Records from a data collection:
━━━━━━━━━━━━━━━━━━━━━━━━━━━━━━
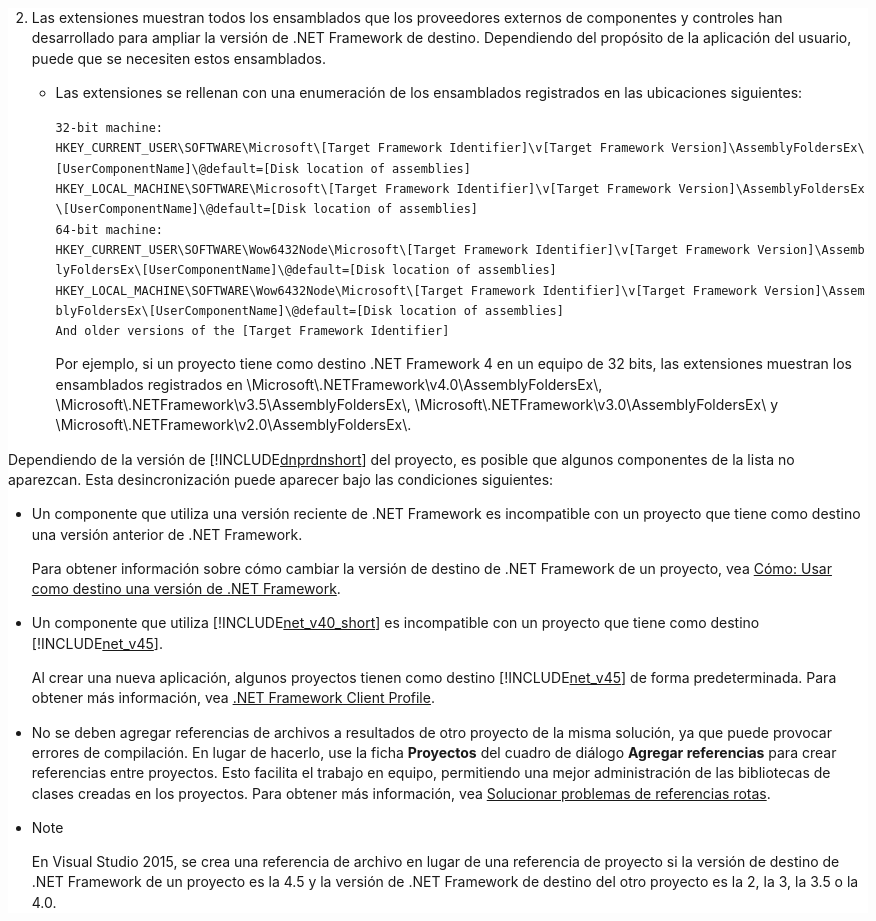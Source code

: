 2.  Las extensiones muestran todos los ensamblados que los proveedores externos de componentes y controles han desarrollado para ampliar la versión de .NET Framework de destino.  Dependiendo del propósito de la aplicación del usuario, puede que se necesiten estos ensamblados.  
  
    -   Las extensiones se rellenan con una enumeración de los ensamblados registrados en las ubicaciones siguientes:  
  
        ```  
        32-bit machine:  
        HKEY_CURRENT_USER\SOFTWARE\Microsoft\[Target Framework Identifier]\v[Target Framework Version]\AssemblyFoldersEx\[UserComponentName]\@default=[Disk location of assemblies]  
        HKEY_LOCAL_MACHINE\SOFTWARE\Microsoft\[Target Framework Identifier]\v[Target Framework Version]\AssemblyFoldersEx\[UserComponentName]\@default=[Disk location of assemblies]  
        64-bit machine:  
        HKEY_CURRENT_USER\SOFTWARE\Wow6432Node\Microsoft\[Target Framework Identifier]\v[Target Framework Version]\AssemblyFoldersEx\[UserComponentName]\@default=[Disk location of assemblies]  
        HKEY_LOCAL_MACHINE\SOFTWARE\Wow6432Node\Microsoft\[Target Framework Identifier]\v[Target Framework Version]\AssemblyFoldersEx\[UserComponentName]\@default=[Disk location of assemblies]  
        And older versions of the [Target Framework Identifier]  
        ```  
  
         Por ejemplo, si un proyecto tiene como destino .NET Framework 4 en un equipo de 32 bits, las extensiones muestran los ensamblados registrados en \\Microsoft\\.NETFramework\\v4.0\\AssemblyFoldersEx\\, \\Microsoft\\.NETFramework\\v3.5\\AssemblyFoldersEx\\, \\Microsoft\\.NETFramework\\v3.0\\AssemblyFoldersEx\\ y \\Microsoft\\.NETFramework\\v2.0\\AssemblyFoldersEx\\.  
  
 Dependiendo de la versión de [!INCLUDE[dnprdnshort](../code-quality/includes/dnprdnshort_md.md)] del proyecto, es posible que algunos componentes de la lista no aparezcan.  Esta desincronización puede aparecer bajo las condiciones siguientes:  
  
-   Un componente que utiliza una versión reciente de .NET Framework es incompatible con un proyecto que tiene como destino una versión anterior de .NET Framework.  
  
     Para obtener información sobre cómo cambiar la versión de destino de .NET Framework de un proyecto, vea [Cómo: Usar como destino una versión de .NET Framework](../ide/how-to-target-a-version-of-the-dotnet-framework.md).  
  
-   Un componente que utiliza [!INCLUDE[net_v40_short](../code-quality/includes/net_v40_short_md.md)] es incompatible con un proyecto que tiene como destino [!INCLUDE[net_v45](../ide/includes/net_v45_md.md)].  
  
     Al crear una nueva aplicación, algunos proyectos tienen como destino [!INCLUDE[net_v45](../ide/includes/net_v45_md.md)] de forma predeterminada.  Para obtener más información, vea [.NET Framework Client Profile](../Topic/.NET%20Framework%20Client%20Profile.md).  
  
-   No se deben agregar referencias de archivos a resultados de otro proyecto de la misma solución, ya que puede provocar errores de compilación.  En lugar de hacerlo, use la ficha **Proyectos** del cuadro de diálogo **Agregar referencias** para crear referencias entre proyectos.  Esto facilita el trabajo en equipo, permitiendo una mejor administración de las bibliotecas de clases creadas en los proyectos.  Para obtener más información, vea [Solucionar problemas de referencias rotas](../ide/troubleshooting-broken-references.md).  
  
-   > [!NOTE]
    >  En Visual Studio 2015, se crea una referencia de archivo en lugar de una referencia de proyecto si la versión de destino de .NET Framework de un proyecto es la 4.5 y la versión de .NET Framework de destino del otro proyecto es la 2, la 3, la 3.5 o la 4.0.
━━━━━━━━━━━━━━━━━━━━━━━━━━━━━━
◆ **Task prompt**: Repeat the records exactly but leave out the images.

◆ **Your response**:
Source code

: 2.  Las extensiones muestran todos los ensamblados que los proveedores externos de componentes y controles han desarrollado para ampliar la versión de .NET Framework de destino.  Dependiendo del propósito de la aplicación del usuario, puede que se necesiten estos ensamblados.  
  
    -   Las extensiones se rellenan con una enumeración de los ensamblados registrados en las ubicaciones siguientes:  
  
        ```  
        32-bit machine:  
        HKEY_CURRENT_USER\SOFTWARE\Microsoft\[Target Framework Identifier]\v[Target Framework Version]\AssemblyFoldersEx\[UserComponentName]\@default=[Disk location of assemblies]  
        HKEY_LOCAL_MACHINE\SOFTWARE\Microsoft\[Target Framework Identifier]\v[Target Framework Version]\AssemblyFoldersEx\[UserComponentName]\@default=[Disk location of assemblies]  
        64-bit machine:  
        HKEY_CURRENT_USER\SOFTWARE\Wow6432Node\Microsoft\[Target Framework Identifier]\v[Target Framework Version]\AssemblyFoldersEx\[UserComponentName]\@default=[Disk location of assemblies]  
        HKEY_LOCAL_MACHINE\SOFTWARE\Wow6432Node\Microsoft\[Target Framework Identifier]\v[Target Framework Version]\AssemblyFoldersEx\[UserComponentName]\@default=[Disk location of assemblies]  
        And older versions of the [Target Framework Identifier]  
        ```  
  
         Por ejemplo, si un proyecto tiene como destino .NET Framework 4 en un equipo de 32 bits, las extensiones muestran los ensamblados registrados en \\Microsoft\\.NETFramework\\v4.0\\AssemblyFoldersEx\\, \\Microsoft\\.NETFramework\\v3.5\\AssemblyFoldersEx\\, \\Microsoft\\.NETFramework\\v3.0\\AssemblyFoldersEx\\ y \\Microsoft\\.NETFramework\\v2.0\\AssemblyFoldersEx\\.  
  
 Dependiendo de la versión de [!INCLUDE[dnprdnshort](../code-quality/includes/dnprdnshort_md.md)] del proyecto, es posible que algunos componentes de la lista no aparezcan.  Esta desincronización puede aparecer bajo las condiciones siguientes:  
  
-   Un componente que utiliza una versión reciente de .NET Framework es incompatible con un proyecto que tiene como destino una versión anterior de .NET Framework.  
  
     Para obtener información sobre cómo cambiar la versión de destino de .NET Framework de un proyecto, vea [Cómo: Usar como destino una versión de .NET Framework](../ide/how-to-target-a-version-of-the-dotnet-framework.md).  
  
-   Un componente que utiliza [!INCLUDE[net_v40_short](../code-quality/includes/net_v40_short_md.md)] es incompatible con un proyecto que tiene como destino [!INCLUDE[net_v45](../ide/includes/net_v45_md.md)].  
  
     Al crear una nueva aplicación, algunos proyectos tienen como destino [!INCLUDE[net_v45](../ide/includes/net_v45_md.md)] de forma predeterminada.  Para obtener más información, vea [.NET Framework Client Profile](../Topic/.NET%20Framework%20Client%20Profile.md).  
  
-   No se deben agregar referencias de archivos a resultados de otro proyecto de la misma solución, ya que puede provocar errores de compilación.  En lugar de hacerlo, use la ficha **Proyectos** del cuadro de diálogo **Agregar referencias** para crear referencias entre proyectos.  Esto facilita el trabajo en equipo, permitiendo una mejor administración de las bibliotecas de clases creadas en los proyectos.  Para obtener más información, vea [Solucionar problemas de referencias rotas](../ide/troubleshooting-broken-references.md).  
  
-   > [!NOTE]
    >  En Visual Studio 2015, se crea una referencia de archivo en lugar de una referencia de proyecto si la versión de destino de .NET Framework de un proyecto es la 4.5 y la versión de .NET Framework de destino del otro proyecto es la 2, la 3, la 3.5 o la 4.0.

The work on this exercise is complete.